--- Records provided Enclosed Below ---

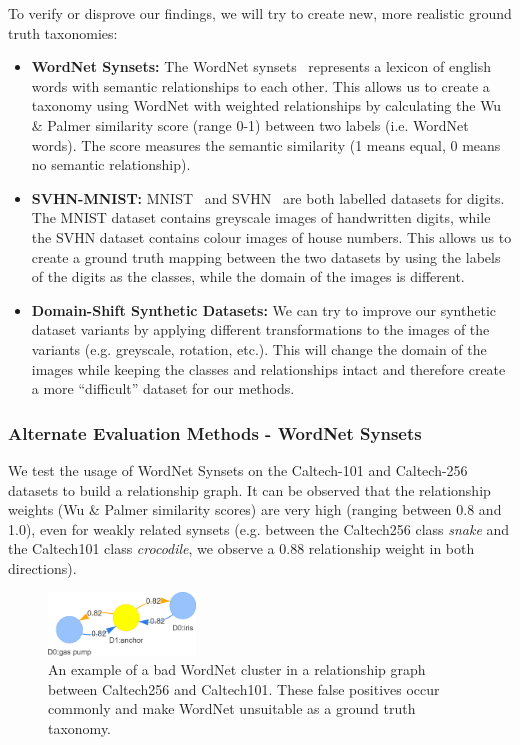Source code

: To verify or disprove our findings, we will try to create new, more realistic ground truth taxonomies:
\begin{itemize}
      \item \textbf{WordNet Synsets:} The WordNet synsets~\cite{fellbaum_wordnet_1998,noauthor_wordnet_nodate}
            represents a lexicon of english words with semantic relationships to each other.
            This allows us to create a taxonomy using WordNet with weighted relationships by calculating
            the Wu \& Palmer similarity score (range 0-1) between two labels (i.e. WordNet words).
            The score measures the semantic similarity (1 means equal, 0 means no semantic relationship).
      \item \textbf{SVHN-MNIST:} MNIST~\cite{deng_mnist_2012} and SVHN~\cite{netzer_reading_2011} are both labelled datasets
            for digits. The MNIST dataset contains greyscale images of handwritten digits,
            while the SVHN dataset contains colour images of house numbers.
            This allows us to create a ground truth mapping between the two datasets
            by using the labels of the digits as the classes, while the domain of the images
            is different.
      \item \textbf{Domain-Shift Synthetic Datasets:} We can try to improve our synthetic dataset variants
            by applying different transformations to the images of the variants (e.g. greyscale, rotation, etc.).
            This will change the domain of the images while keeping the classes and relationships intact
            and therefore create a more \enquote{difficult} dataset for our methods.
\end{itemize}

\subsubsection{Alternate Evaluation Methods - WordNet Synsets}

We test the usage of WordNet Synsets on the Caltech-101 and Caltech-256 datasets to build a relationship graph.
It can be observed that the relationship weights (Wu \& Palmer similarity scores) are very high (ranging between 0.8 and 1.0),
even for weakly related synsets (e.g. between the Caltech256 class \textit{snake} and the Caltech101 class \textit{crocodile},
we observe a 0.88 relationship weight in both directions).

\begin{figure}[ht]
      \centering
      \includegraphics[width=0.35\textwidth]{figures/wordnet.png}

      \caption{An example of a bad WordNet cluster in a relationship graph between Caltech256 and Caltech101.
            These false positives occur commonly and make WordNet unsuitable as a ground truth taxonomy.}
      \label{fig:wordnet}
\end{figure}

--- End of Enclosed Records provided ---

▶ What you should do
Reproduce only the lines from the first line of the entries through the line containing "Caltech256 and Caltech101.", exactly and with both ends kept. Omit the pictures.

▶ Finished exercise
Source code

: To verify or disprove our findings, we will try to create new, more realistic ground truth taxonomies:
\begin{itemize}
      \item \textbf{WordNet Synsets:} The WordNet synsets~\cite{fellbaum_wordnet_1998,noauthor_wordnet_nodate}
            represents a lexicon of english words with semantic relationships to each other.
            This allows us to create a taxonomy using WordNet with weighted relationships by calculating
            the Wu \& Palmer similarity score (range 0-1) between two labels (i.e. WordNet words).
            The score measures the semantic similarity (1 means equal, 0 means no semantic relationship).
      \item \textbf{SVHN-MNIST:} MNIST~\cite{deng_mnist_2012} and SVHN~\cite{netzer_reading_2011} are both labelled datasets
            for digits. The MNIST dataset contains greyscale images of handwritten digits,
            while the SVHN dataset contains colour images of house numbers.
            This allows us to create a ground truth mapping between the two datasets
            by using the labels of the digits as the classes, while the domain of the images
            is different.
      \item \textbf{Domain-Shift Synthetic Datasets:} We can try to improve our synthetic dataset variants
            by applying different transformations to the images of the variants (e.g. greyscale, rotation, etc.).
            This will change the domain of the images while keeping the classes and relationships intact
            and therefore create a more \enquote{difficult} dataset for our methods.
\end{itemize}

\subsubsection{Alternate Evaluation Methods - WordNet Synsets}

We test the usage of WordNet Synsets on the Caltech-101 and Caltech-256 datasets to build a relationship graph.
It can be observed that the relationship weights (Wu \& Palmer similarity scores) are very high (ranging between 0.8 and 1.0),
even for weakly related synsets (e.g. between the Caltech256 class \textit{snake} and the Caltech101 class \textit{crocodile},
we observe a 0.88 relationship weight in both directions).

\begin{figure}[ht]
      \centering
      \includegraphics[width=0.35\textwidth]{figures/wordnet.png}

      \caption{An example of a bad WordNet cluster in a relationship graph between Caltech256 and Caltech101.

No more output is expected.